The lines to reproduce from the material below are those from the one containing "###### Github" through the one containing "## Description", both included; write them out exactly and add nothing.
########################################
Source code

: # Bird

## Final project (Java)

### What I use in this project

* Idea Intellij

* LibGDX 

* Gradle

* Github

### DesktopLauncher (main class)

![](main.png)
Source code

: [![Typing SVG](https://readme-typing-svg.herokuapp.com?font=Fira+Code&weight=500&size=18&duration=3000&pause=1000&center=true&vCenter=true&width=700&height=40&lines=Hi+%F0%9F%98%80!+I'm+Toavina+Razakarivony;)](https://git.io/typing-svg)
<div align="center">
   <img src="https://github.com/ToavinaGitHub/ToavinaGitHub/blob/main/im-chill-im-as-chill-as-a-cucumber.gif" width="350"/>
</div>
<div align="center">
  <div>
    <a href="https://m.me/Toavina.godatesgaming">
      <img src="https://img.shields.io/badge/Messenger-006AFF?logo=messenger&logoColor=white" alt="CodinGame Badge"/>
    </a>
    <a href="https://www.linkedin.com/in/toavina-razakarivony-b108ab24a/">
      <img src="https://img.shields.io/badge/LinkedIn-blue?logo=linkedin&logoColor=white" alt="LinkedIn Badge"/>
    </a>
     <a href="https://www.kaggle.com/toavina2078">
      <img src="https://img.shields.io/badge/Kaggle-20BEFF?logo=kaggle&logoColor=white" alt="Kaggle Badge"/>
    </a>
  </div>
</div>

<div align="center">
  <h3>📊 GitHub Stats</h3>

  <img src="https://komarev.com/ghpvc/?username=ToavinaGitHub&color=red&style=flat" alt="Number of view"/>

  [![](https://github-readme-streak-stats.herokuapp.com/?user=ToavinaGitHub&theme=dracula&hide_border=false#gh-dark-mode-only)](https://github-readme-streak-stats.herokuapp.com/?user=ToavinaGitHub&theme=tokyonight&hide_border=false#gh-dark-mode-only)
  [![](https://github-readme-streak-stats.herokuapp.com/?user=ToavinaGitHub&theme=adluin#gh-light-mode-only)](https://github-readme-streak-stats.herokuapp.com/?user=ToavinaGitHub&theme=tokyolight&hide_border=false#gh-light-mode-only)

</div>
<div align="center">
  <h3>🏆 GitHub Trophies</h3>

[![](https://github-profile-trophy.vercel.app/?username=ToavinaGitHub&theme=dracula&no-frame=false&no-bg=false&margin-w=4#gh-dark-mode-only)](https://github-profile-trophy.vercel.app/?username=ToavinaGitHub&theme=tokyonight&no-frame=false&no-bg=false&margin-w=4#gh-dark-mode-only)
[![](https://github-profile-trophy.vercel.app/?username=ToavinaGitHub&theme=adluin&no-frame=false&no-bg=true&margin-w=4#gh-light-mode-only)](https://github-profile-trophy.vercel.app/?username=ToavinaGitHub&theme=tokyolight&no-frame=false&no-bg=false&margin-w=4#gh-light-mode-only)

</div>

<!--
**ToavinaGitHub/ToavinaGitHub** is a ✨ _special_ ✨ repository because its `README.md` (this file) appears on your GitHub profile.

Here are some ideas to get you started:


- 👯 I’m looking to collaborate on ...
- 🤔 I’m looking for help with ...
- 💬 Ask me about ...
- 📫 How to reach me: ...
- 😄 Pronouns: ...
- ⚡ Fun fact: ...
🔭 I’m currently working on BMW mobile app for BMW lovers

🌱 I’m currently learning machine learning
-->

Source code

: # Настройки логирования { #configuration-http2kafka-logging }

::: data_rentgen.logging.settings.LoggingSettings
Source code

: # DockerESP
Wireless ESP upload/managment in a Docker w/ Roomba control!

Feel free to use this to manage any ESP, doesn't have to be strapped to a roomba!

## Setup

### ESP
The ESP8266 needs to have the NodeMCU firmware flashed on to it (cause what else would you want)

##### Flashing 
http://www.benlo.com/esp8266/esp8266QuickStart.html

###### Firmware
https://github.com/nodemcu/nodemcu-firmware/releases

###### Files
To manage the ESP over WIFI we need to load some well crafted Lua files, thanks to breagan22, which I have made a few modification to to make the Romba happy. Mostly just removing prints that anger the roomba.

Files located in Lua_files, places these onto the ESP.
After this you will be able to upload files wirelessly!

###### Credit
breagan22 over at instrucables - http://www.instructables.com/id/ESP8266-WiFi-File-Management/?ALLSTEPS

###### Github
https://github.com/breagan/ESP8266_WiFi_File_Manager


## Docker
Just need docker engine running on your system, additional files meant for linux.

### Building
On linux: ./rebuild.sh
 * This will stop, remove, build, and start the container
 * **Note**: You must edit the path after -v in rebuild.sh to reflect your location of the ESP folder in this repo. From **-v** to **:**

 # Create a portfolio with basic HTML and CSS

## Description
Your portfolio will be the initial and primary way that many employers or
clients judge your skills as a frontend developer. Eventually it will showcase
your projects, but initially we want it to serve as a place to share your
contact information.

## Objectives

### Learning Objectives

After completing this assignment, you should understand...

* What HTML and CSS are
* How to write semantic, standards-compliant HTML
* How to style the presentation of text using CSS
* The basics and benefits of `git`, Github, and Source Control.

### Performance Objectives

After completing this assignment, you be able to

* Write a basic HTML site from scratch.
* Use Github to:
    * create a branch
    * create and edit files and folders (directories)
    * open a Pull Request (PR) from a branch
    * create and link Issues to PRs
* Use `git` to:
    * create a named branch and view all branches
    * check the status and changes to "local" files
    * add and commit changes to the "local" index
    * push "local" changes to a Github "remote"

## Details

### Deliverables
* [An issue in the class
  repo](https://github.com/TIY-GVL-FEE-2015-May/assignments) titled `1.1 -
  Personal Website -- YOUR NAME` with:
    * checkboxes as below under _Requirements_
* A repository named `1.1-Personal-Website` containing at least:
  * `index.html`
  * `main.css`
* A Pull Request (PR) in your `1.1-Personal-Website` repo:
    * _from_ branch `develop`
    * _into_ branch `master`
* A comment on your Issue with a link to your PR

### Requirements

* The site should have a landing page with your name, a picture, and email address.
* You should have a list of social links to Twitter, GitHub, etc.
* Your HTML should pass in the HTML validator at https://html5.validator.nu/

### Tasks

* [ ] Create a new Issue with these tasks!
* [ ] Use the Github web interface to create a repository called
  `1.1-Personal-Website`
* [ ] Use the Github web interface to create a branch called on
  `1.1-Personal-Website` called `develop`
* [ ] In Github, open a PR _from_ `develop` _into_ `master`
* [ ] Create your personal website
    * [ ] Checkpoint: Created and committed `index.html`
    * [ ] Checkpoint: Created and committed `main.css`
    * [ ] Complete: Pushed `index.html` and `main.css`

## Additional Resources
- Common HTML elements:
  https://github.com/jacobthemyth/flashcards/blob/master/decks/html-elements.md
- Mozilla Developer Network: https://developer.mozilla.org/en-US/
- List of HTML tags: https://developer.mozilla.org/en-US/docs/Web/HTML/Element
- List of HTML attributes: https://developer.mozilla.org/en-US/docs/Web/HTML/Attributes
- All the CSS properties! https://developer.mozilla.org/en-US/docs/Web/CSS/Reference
########################################
◆ COMPLETED TASK ◆
###### Github
https://github.com/breagan/ESP8266_WiFi_File_Manager


## Docker
Just need docker engine running on your system, additional files meant for linux.

### Building
On linux: ./rebuild.sh
 * This will stop, remove, build, and start the container
 * **Note**: You must edit the path after -v in rebuild.sh to reflect your location of the ESP folder in this repo. From **-v** to **:**

 # Create a portfolio with basic HTML and CSS

## Description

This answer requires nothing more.